Prerequisites:

python 3.6, we use the f-string notation ( pep 498 ). Alternatively you can modify the code to use python 3.5-compatible formatting
Best way to get python is via Anaconda
You need to install tinydb: pip install tinydb
You need to build our python wrappers: make bind
You need faiss python wrappers
You need to build our FastText fork: cd fastText ; make
You need to get dataset from Extreme Classification Repo
The downloaded dataset has to be renamed to train.txt and test.txt (or you can fix the loader code)
Data should be in <root>/data, or you can change the paths in this script



In [ ]:

    
cd ..

Data

system-related stuff



In [ ]:

    
import sys
import os

Add these directories to PYTHONPATH so that we can import them



In [ ]:

    
sys.path.append(os.path.abspath('./faiss/'))
sys.path.append(os.path.abspath('./python/'))

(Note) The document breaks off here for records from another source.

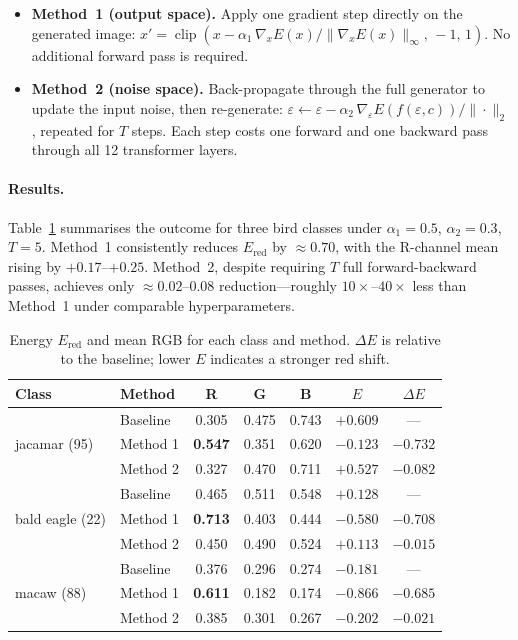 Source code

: \documentclass[12pt]{article}
\begin{document}
\begin{itemize}
  \item \textbf{Method~1 (output space).}
    Apply one gradient step directly on the generated image:
    $x' = \operatorname{clip}(x - \alpha_1 \,\nabla_x E(x) / \|\nabla_x E(x)\|_\infty,\,-1,\,1)$.
    No additional forward pass is required.

  \item \textbf{Method~2 (noise space).}
    Back-propagate through the full generator to update the input noise,
    then re-generate: $\varepsilon \leftarrow \varepsilon - \alpha_2\,
    \nabla_\varepsilon E(f(\varepsilon,c))/\|\cdot\|_2$, repeated for $T$ steps.
    Each step costs one forward and one backward pass through all 12
    transformer layers.
\end{itemize}

\paragraph{Results.}
Table~\ref{tab:red} summarises the outcome for three bird classes
under $\alpha_1{=}0.5$, $\alpha_2{=}0.3$, $T{=}5$.
Method~1 consistently reduces $E_{\mathrm{red}}$ by $\approx 0.70$, with
the R-channel mean rising by $+0.17$--$+0.25$.
Method~2, despite requiring $T$ full forward-backward passes,
achieves only $\approx 0.02$--$0.08$ reduction---roughly $10\times$--$40\times$
less than Method~1 under comparable hyperparameters.

\begin{table}[h]
  \centering
  \caption{Energy $E_{\mathrm{red}}$ and mean RGB for each class and method.
    $\Delta E$ is relative to the baseline; lower $E$ indicates a stronger red shift.}
  \label{tab:red}
  \small
  \begin{tabular}{llccccc}
    \toprule
    Class & Method & R & G & B & $E$ & $\Delta E$ \\
    \midrule
    \multirow{3}{*}{jacamar (95)}
      & Baseline     & 0.305 & 0.475 & 0.743 & $+0.609$ & ---  \\
      & Method 1     & \textbf{0.547} & 0.351 & 0.620 & $-0.123$ & $-0.732$ \\
      & Method 2     & 0.327 & 0.470 & 0.711 & $+0.527$ & $-0.082$ \\
    \midrule
    \multirow{3}{*}{bald eagle (22)}
      & Baseline     & 0.465 & 0.511 & 0.548 & $+0.128$ & ---  \\
      & Method 1     & \textbf{0.713} & 0.403 & 0.444 & $-0.580$ & $-0.708$ \\
      & Method 2     & 0.450 & 0.490 & 0.524 & $+0.113$ & $-0.015$ \\
    \midrule
    \multirow{3}{*}{macaw (88)}
      & Baseline     & 0.376 & 0.296 & 0.274 & $-0.181$ & ---  \\
      & Method 1     & \textbf{0.611} & 0.182 & 0.174 & $-0.866$ & $-0.685$ \\
      & Method 2     & 0.385 & 0.301 & 0.267 & $-0.202$ & $-0.021$ \\
    \bottomrule
  \end{tabular}
\end{table}
\end{document}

Import our functions to read Extreme-Repository data format and to transform it to FastText format



In [ ]:

    
from experiments.data import get_data
from misc.utils import to_ft, load_sift

Read exrepo format, transform it to FastText format (stored in ./data/LSHTC-FT/*.txt)



In [ ]:

    
X, Y, words_mask, labels_mask = get_data('./data/LSHTC', 'train', min_words=3, min_labels=3)
to_ft(X, Y, './data/LSHTC-FT/train.txt')

X, Y, *_ = get_data('./data/LSHTC', 'test', words_mask=words_mask, labels_mask=labels_mask)
to_ft(X, Y, './data/LSHTC-FT/test.txt')

Generate fasttext commands to be run. They will generate our MIPS dataset.

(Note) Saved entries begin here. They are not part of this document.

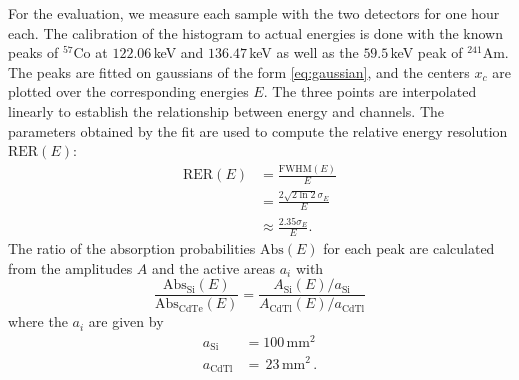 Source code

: For the evaluation, we measure each sample with the two detectors for 
one hour each. The calibration of the histogram to actual energies is 
done with the known peaks of $^{57}$Co at $122.06\,$keV and $136.47\,$keV 
as well as the $59.5\,$keV peak of $^{241}$Am. The peaks are fitted on 
gaussians of the form \eqref{eq:gaussian}, and the centers $x_c$ are 
plotted over the corresponding energies $E$. The three points 
are interpolated linearly to establish the relationship between energy and channels.  
The parameters obtained by the fit are used to compute 
the relative energy resolution $\mathrm{RER}(E)$:
\begin{equation}
    \begin{split}
        \mathrm{RER}(E) &= \frac{\mathrm{FWHM}(E)}{E} \\
                        &= \frac{2 \sqrt{2 \ln 2} \sigma_E}{E} \\
                        &\approx \frac{2.35 \sigma_E}{E} .
    \end{split}    
\end{equation}
The ratio of the absorption probabilities $\mathrm{Abs}(E)$ for each peak 
are calculated from the amplitudes $A$ and the active areas $a_i$ with 
\begin{equation}
    \frac{\mathrm{Abs_{Si}}(E)}{\mathrm{Abs_{CdTe}}(E)}
        = \frac{A_\mathrm{Si}(E) / a_\mathrm{Si}}{A_\mathrm{CdTl}(E) / a_\mathrm{CdTl}}
\end{equation}
where the $a_i$ are given by
\begin{align}
    a_\mathrm{Si}   &= 100 \, \mathrm{mm^2} \\
    a_\mathrm{CdTl} &= \,23 \, \mathrm{mm^2} \, .
\end{align}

What they do is they first train a FastText model, and then instead of calling predict(), we'll go through each example and write to disk three things:

correct answers
hidden vectors from the model (our QUERIES)
output-weight matrix (our BASE vectors)



In [ ]:

    
def make_cmd(*args, **kwargs):
    args = ' '.join(args)
    opts = ' '.join(f'-{k} {v}' for k, v in kwargs.items())
    cmd  = f'./fastText/fasttext {args} {opts}'
    
    return cmd.split()

train_cmd = make_cmd('supervised', 
                     input         = './data/LSHTC-FT/train.txt',
                     output        = './data/LSHTC-FT/model.ft',
                     minCount      = 5,
                     minCountLabel = 5,
                     lr            = 0.1,
                     lrUpdateRate  = 100,
                     dim           = 256,
                     ws            = 5,
                     epoch         = 25,
                     neg           = 25,
                     loss          = 'ns',
                     thread        = 8,
                     saveOutput    = 1)

generate_cmd = make_cmd('to-fvecs',
                        './data/LSHTC-FT/model.ft.bin',
                        './data/LSHTC-FT/test.txt',
                        './data/LSHTC-FT/fvecs')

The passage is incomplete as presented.